Ces paroles sont pour nous tous un enseignement. Instruisons-nous ! « Je t’en conjure devant Dieu et devant Jésus-Christ, qui doit juger les vivants et les morts et au nom de son apparition et de son royaume, prêche la parole, insiste en toute occasion, favorable ou non, reprends, censure, exhorte, avec toute douceur et en instruisant … ». Il est encore temps Timothée, il est encore temps. « Car il viendra un temps où les hommes ne supporteront pas la saine doctrine; mais, ayant la démangeaison d’entendre des choses agréables ils se donneront une foule de docteurs selon leurs propres désirs, détourneront l’oreille de la vérité, et se tourneront vers les fables » 2 Timothée 4:1-4. Quelque part dans les profondeurs de notre intérieur se cache une question pertinente que nous étouffons si souvent par crainte d’une réponse honnête. Il est difficile d’échapper aux regards du vieux Paul qui exhorte ainsi : « C’est pourquoi je t’exhorte à ranimer le don de Dieu que tu as reçu par l’imposition de mes mains. Car ce n’est pas un esprit de timidité que Dieu nous a donné mais un esprit de force, d’amour et de sagesse. N’aie donc point honte du témoignage à rendre à notre Seigneur, ni de moi, son prisonnier, mais souffre avec moi pour l’Evangile, par la puissance de Dieu » (2 Timothée 1:6). Je t’exhorte à ranimer le don en toi, regarde ! Ta lampe s’éteint !
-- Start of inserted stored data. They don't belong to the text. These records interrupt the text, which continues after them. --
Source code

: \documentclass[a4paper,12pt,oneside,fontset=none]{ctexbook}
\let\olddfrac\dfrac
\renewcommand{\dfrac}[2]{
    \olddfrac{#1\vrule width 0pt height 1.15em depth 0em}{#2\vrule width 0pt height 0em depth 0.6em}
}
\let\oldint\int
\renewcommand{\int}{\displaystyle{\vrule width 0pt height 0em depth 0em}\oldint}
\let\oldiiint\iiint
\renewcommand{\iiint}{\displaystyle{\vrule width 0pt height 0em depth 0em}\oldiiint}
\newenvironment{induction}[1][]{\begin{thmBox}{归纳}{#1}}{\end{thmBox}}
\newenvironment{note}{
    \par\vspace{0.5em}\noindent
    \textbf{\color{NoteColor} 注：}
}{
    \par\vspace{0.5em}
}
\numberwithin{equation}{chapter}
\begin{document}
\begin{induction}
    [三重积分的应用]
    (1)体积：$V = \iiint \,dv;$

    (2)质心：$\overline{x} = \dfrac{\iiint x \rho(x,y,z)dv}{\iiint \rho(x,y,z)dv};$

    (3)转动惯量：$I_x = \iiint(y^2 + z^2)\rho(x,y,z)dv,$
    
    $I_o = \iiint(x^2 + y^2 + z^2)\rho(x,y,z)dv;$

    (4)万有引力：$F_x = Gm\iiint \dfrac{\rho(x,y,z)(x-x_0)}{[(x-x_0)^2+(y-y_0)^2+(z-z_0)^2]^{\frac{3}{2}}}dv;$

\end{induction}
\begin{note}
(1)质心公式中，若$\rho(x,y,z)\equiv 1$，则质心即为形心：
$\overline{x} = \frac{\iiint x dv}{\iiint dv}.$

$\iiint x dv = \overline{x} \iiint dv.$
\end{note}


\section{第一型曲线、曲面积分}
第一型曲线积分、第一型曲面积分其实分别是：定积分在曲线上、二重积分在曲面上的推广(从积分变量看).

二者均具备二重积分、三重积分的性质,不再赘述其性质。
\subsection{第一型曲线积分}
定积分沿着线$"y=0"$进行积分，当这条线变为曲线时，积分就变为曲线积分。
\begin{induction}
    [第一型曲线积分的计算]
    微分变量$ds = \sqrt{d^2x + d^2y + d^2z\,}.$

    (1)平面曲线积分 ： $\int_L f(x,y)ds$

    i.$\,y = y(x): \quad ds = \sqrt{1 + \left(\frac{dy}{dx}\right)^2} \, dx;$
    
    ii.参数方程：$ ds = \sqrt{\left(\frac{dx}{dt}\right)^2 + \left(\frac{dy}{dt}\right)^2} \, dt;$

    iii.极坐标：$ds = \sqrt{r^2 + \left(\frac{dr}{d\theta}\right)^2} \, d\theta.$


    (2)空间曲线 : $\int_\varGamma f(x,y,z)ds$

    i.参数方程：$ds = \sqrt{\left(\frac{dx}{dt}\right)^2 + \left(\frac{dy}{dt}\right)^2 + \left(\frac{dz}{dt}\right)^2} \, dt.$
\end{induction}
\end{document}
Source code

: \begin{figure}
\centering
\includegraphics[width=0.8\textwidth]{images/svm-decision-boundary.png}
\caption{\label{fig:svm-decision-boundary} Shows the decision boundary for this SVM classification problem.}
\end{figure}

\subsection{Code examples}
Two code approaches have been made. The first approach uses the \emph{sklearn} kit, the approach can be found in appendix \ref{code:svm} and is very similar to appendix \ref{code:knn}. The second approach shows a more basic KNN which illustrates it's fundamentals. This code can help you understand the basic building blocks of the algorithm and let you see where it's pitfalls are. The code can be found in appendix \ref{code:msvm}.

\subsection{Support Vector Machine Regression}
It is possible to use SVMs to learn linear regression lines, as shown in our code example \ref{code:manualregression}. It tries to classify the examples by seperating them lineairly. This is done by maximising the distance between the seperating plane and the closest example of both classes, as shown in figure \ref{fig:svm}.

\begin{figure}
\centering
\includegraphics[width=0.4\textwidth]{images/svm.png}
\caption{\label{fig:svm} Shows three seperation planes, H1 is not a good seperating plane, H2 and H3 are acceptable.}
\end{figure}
Pourquoi tant de lectures, de méditations, de kilomètres parcourus pour quelques jours ? Pourquoi tant de poignées de mains, de sourires ? Est-ce pour croître, pour approfondir notre connaissance des Ecritures ? Certainement pas cela seulement, mais pour quitter notre fauteuil confortable, le bureau de nos affaires quotidiennes et nous mettre de nouveau dans les rangs avec toutes les armes, pour reprendre des forces. Afin de s’encourager réciproquement à mettre la Parole de Dieu en pratique, et pour être à la fin fortifiés dans la foi.

Notre foi.

Dans le livre de Job, Satan s’informe précisément à son sujet : « Est-ce d’une manière désintéressée que Job craint Dieu ? Ne l’as-tu pas protégé, lui, sa maison, et tout ce qui est à lui ? » C’est un des passages les plus classiques des Ecritures, qui nous montre le problème des chrétiens dans le monde. Est-ce que j’aime le Seigneur parce qu’Il est bon, miséricordieux ? Est-ce que je lui fait confiance, parce qu’Il est mon Père Céleste ? Croyons-nous en Lui, parce que nous désirons être sauvés ? Nous réjouissons-nous en Jésus-Christ, parce que nous voyons en Lui la seule lumière qui conduit au Père, notre seule joie ? Toutefois si nous servons le Seigneur parce que tout va bien, parce que nous espérons qu’il nous protégera de tout le mal de ce siècle, qu’Il nous comblera de richesses, de joie, d’amis, si nous possédons quelques-unes de ces choses, alors notre foi n’est pas véritable. Satan suggère : « Mais, étends ta main, touche à tout ce qui lui appartient, et je suis sûr qu’il te maudit en face ». C’est là une citation purement et simplement satanique.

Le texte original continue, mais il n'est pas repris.